Each line that contains the string "Items" counts once; report how many such lines appear in the data, as a number only.
*** Opening of Source material ***
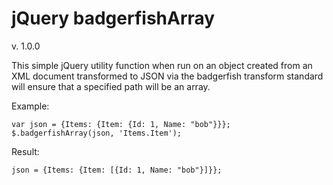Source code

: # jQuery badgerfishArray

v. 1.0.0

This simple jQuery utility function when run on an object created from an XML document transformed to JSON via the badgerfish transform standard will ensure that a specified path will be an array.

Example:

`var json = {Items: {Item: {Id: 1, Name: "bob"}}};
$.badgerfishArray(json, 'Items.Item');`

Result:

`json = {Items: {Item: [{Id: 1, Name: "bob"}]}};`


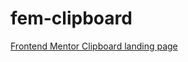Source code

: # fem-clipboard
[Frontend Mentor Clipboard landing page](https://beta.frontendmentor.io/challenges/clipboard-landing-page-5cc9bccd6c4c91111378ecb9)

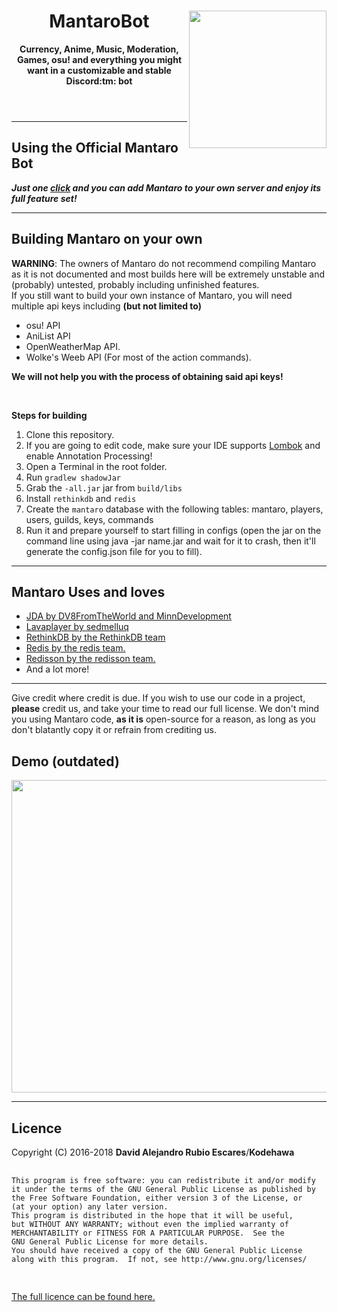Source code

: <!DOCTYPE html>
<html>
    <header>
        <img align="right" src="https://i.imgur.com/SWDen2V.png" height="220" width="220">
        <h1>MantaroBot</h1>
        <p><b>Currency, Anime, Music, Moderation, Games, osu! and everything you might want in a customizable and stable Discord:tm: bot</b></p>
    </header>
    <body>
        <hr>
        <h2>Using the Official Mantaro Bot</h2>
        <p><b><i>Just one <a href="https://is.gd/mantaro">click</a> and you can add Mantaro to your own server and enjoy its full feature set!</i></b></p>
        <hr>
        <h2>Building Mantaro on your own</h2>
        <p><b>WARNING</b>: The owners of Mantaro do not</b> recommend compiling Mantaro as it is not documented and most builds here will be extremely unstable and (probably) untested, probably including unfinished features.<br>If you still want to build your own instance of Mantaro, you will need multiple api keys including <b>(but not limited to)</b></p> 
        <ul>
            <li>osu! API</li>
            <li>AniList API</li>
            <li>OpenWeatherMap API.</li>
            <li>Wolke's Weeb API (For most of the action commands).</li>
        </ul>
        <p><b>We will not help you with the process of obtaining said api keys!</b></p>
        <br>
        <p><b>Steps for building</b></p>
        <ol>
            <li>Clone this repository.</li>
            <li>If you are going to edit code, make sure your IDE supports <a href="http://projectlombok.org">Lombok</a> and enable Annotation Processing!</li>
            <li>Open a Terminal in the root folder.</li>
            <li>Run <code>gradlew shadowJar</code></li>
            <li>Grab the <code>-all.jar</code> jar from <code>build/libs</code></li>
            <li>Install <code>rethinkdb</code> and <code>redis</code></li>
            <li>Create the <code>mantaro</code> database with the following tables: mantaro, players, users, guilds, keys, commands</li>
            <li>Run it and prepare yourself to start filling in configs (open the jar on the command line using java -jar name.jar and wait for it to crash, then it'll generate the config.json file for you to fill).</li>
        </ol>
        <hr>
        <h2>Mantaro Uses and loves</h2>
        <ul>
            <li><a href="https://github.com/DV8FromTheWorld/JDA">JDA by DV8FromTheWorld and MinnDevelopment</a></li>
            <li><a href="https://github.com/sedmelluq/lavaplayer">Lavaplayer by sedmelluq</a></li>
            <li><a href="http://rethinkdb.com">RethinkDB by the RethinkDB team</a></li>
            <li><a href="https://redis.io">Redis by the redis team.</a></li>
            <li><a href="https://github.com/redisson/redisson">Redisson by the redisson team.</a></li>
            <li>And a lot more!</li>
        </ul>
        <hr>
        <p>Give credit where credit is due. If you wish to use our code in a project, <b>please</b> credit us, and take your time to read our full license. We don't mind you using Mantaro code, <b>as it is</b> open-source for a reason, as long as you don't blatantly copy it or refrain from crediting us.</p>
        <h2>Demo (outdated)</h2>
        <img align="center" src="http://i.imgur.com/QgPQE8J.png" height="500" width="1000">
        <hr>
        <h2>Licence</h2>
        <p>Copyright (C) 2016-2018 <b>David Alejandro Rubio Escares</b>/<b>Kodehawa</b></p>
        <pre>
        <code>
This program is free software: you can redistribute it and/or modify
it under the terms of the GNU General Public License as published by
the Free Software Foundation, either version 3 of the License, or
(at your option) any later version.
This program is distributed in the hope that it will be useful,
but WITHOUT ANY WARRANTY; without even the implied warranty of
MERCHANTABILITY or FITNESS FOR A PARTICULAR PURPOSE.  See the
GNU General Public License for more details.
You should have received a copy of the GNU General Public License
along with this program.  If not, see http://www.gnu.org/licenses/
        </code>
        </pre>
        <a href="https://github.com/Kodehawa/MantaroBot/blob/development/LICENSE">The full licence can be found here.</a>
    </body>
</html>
*** Close of Source material ***
Result: 3